-- Opening Marker --
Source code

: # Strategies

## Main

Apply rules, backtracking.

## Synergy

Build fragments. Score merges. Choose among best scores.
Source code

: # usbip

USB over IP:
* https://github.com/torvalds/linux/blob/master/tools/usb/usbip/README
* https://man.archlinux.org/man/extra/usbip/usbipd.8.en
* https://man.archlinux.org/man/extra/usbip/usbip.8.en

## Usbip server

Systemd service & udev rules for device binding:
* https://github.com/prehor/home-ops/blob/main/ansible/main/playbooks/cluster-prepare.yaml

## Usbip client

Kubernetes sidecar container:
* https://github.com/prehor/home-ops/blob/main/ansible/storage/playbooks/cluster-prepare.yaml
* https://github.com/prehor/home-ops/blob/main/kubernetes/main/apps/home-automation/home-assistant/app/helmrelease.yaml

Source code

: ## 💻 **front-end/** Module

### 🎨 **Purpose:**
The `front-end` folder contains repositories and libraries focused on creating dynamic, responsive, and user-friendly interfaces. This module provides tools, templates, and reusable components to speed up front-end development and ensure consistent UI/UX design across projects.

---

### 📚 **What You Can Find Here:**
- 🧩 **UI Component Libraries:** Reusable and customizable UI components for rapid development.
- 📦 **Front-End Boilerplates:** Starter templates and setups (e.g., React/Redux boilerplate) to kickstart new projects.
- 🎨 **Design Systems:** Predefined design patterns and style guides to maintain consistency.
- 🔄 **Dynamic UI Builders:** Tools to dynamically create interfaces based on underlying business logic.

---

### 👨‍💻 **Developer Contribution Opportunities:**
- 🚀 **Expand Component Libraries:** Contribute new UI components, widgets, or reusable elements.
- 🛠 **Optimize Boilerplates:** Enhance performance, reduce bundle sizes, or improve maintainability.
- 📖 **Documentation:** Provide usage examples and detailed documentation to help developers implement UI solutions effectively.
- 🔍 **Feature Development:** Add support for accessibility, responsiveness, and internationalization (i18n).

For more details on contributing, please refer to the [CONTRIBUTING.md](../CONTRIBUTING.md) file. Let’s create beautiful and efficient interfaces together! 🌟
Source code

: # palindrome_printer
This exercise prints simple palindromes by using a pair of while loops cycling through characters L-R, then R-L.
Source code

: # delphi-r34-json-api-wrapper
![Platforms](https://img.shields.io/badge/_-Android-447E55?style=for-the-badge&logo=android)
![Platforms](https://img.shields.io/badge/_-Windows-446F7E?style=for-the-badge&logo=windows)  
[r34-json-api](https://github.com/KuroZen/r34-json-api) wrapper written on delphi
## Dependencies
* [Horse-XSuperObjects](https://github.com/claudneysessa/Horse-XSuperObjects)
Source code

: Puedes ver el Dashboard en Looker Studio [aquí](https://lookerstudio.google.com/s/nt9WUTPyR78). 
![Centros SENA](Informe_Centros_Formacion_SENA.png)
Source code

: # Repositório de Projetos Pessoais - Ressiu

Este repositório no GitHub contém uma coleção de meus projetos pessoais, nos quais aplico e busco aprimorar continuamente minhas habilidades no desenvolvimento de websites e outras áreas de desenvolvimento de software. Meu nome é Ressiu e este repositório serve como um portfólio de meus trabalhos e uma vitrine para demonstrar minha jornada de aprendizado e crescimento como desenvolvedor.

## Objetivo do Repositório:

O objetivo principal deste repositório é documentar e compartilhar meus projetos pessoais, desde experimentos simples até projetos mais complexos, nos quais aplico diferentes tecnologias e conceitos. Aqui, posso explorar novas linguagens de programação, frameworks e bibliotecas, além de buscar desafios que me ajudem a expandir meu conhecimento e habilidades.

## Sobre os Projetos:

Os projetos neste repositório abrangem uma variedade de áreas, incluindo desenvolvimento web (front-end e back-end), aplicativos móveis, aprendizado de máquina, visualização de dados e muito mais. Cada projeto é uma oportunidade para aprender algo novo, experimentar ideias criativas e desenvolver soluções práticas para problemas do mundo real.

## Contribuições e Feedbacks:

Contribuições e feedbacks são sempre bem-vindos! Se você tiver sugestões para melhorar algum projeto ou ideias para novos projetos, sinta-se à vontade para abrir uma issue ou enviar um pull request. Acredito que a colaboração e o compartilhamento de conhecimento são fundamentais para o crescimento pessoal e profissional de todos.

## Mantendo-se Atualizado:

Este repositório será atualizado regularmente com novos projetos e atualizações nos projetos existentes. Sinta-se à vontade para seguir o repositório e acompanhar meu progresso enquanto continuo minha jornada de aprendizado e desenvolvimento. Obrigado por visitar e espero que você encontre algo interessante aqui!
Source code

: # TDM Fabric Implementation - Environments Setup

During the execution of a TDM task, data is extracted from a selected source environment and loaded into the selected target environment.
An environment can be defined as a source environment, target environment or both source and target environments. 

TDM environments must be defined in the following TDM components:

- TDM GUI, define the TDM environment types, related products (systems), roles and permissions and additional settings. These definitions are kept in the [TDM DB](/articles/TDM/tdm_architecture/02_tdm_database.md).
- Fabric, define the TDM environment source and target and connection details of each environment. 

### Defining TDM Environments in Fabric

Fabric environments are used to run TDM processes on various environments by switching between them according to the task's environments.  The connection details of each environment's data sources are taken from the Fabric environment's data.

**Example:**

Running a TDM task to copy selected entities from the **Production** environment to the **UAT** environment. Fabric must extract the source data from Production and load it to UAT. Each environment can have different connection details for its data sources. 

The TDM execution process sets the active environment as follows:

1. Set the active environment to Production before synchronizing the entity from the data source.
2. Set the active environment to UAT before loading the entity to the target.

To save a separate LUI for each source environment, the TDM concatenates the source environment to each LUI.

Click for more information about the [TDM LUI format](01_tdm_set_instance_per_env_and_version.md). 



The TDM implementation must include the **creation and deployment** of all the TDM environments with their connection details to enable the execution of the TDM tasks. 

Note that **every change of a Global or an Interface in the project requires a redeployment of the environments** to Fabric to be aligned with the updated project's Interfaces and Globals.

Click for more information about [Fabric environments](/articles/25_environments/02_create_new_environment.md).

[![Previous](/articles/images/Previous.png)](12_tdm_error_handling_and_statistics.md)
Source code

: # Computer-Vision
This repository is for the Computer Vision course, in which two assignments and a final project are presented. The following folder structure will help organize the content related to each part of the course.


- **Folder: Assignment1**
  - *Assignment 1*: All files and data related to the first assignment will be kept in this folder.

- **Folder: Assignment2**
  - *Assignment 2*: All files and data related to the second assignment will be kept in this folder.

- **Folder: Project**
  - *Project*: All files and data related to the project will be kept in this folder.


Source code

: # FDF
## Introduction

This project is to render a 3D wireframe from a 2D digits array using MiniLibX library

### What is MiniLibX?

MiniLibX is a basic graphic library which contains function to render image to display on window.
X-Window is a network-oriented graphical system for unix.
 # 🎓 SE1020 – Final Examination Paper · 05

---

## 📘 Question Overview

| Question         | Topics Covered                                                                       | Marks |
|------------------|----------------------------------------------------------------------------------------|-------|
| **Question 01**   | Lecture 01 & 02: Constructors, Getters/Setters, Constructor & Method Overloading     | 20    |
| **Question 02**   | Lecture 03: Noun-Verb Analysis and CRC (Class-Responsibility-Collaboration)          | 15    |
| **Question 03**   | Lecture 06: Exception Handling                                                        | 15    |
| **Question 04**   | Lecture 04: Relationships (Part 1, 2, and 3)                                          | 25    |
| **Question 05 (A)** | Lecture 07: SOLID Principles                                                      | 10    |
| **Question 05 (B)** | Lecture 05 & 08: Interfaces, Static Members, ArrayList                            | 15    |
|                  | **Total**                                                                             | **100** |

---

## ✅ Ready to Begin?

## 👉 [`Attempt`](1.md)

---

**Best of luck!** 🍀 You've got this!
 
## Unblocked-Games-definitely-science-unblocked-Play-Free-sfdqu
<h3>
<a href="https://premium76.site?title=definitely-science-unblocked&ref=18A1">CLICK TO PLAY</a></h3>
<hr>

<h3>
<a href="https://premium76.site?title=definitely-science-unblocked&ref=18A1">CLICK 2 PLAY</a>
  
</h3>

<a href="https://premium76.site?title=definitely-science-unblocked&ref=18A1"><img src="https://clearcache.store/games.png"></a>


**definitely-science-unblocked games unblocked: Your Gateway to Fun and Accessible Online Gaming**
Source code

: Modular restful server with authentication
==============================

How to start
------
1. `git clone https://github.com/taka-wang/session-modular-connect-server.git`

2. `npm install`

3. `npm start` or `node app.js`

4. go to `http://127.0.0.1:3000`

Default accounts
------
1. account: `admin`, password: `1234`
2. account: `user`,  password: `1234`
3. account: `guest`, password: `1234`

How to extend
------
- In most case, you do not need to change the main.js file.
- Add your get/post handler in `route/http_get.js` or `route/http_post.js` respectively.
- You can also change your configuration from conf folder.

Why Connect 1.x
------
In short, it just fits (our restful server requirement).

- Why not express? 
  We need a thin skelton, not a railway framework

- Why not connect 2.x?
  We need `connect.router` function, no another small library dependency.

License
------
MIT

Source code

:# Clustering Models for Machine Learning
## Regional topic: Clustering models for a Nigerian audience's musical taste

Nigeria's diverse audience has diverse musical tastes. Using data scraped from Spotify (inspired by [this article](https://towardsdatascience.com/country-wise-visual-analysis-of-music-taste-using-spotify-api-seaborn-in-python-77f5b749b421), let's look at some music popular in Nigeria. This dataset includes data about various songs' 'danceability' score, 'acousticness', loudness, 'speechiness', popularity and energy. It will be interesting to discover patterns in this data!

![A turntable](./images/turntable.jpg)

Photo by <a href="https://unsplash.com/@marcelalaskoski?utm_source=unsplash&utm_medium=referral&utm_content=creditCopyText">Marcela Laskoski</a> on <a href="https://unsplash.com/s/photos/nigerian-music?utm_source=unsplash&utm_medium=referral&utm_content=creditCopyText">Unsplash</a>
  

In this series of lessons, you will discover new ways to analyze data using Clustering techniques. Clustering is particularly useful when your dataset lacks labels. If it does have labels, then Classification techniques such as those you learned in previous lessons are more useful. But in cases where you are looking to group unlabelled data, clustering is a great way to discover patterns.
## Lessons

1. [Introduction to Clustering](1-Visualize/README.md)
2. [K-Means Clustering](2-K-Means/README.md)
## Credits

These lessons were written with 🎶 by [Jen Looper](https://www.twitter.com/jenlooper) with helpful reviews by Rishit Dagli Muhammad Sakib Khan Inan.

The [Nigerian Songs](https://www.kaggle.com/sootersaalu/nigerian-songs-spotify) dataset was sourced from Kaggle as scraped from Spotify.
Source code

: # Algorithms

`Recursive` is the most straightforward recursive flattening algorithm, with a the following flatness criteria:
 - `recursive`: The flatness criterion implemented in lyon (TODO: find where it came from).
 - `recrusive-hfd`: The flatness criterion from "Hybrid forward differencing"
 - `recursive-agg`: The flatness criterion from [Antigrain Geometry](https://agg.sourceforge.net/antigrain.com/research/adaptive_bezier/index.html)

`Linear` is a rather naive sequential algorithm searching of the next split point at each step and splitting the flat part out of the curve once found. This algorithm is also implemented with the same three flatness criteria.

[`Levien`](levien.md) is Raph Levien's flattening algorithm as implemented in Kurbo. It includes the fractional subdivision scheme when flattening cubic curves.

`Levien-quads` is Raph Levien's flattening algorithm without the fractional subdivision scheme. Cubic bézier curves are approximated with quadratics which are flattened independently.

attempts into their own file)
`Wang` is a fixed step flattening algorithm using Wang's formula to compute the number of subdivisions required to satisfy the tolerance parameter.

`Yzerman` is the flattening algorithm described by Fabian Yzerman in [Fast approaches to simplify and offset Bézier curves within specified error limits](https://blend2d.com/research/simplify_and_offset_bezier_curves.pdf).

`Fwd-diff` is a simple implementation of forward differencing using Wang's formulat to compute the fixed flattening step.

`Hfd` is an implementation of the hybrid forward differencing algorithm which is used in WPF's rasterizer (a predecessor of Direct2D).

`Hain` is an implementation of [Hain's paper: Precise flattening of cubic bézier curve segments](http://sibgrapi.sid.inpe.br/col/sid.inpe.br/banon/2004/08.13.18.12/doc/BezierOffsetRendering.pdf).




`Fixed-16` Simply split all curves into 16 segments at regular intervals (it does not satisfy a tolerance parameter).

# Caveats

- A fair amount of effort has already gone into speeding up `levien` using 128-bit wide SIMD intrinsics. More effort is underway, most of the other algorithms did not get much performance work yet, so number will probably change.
-- Closing Marker --
== AIM OF THE EXERCISE ==
Transcribe the records above exactly, beginning at the line that contains "server with authentication" and ending with the line that contains "1. [Introduction to", both included, and nothing else.

== SOLVED EXERCISE ==
: Modular restful server with authentication
==============================

How to start
------
1. `git clone https://github.com/taka-wang/session-modular-connect-server.git`

2. `npm install`

3. `npm start` or `node app.js`

4. go to `http://127.0.0.1:3000`

Default accounts
------
1. account: `admin`, password: `1234`
2. account: `user`,  password: `1234`
3. account: `guest`, password: `1234`

How to extend
------
- In most case, you do not need to change the main.js file.
- Add your get/post handler in `route/http_get.js` or `route/http_post.js` respectively.
- You can also change your configuration from conf folder.

Why Connect 1.x
------
In short, it just fits (our restful server requirement).

- Why not express? 
  We need a thin skelton, not a railway framework

- Why not connect 2.x?
  We need `connect.router` function, no another small library dependency.

License
------
MIT

Source code

:# Clustering Models for Machine Learning
## Regional topic: Clustering models for a Nigerian audience's musical taste

Nigeria's diverse audience has diverse musical tastes. Using data scraped from Spotify (inspired by [this article](https://towardsdatascience.com/country-wise-visual-analysis-of-music-taste-using-spotify-api-seaborn-in-python-77f5b749b421), let's look at some music popular in Nigeria. This dataset includes data about various songs' 'danceability' score, 'acousticness', loudness, 'speechiness', popularity and energy. It will be interesting to discover patterns in this data!

![A turntable](./images/turntable.jpg)

Photo by <a href="https://unsplash.com/@marcelalaskoski?utm_source=unsplash&utm_medium=referral&utm_content=creditCopyText">Marcela Laskoski</a> on <a href="https://unsplash.com/s/photos/nigerian-music?utm_source=unsplash&utm_medium=referral&utm_content=creditCopyText">Unsplash</a>
  

In this series of lessons, you will discover new ways to analyze data using Clustering techniques. Clustering is particularly useful when your dataset lacks labels. If it does have labels, then Classification techniques such as those you learned in previous lessons are more useful. But in cases where you are looking to group unlabelled data, clustering is a great way to discover patterns.
## Lessons

1. [Introduction to Clustering](1-Visualize/README.md)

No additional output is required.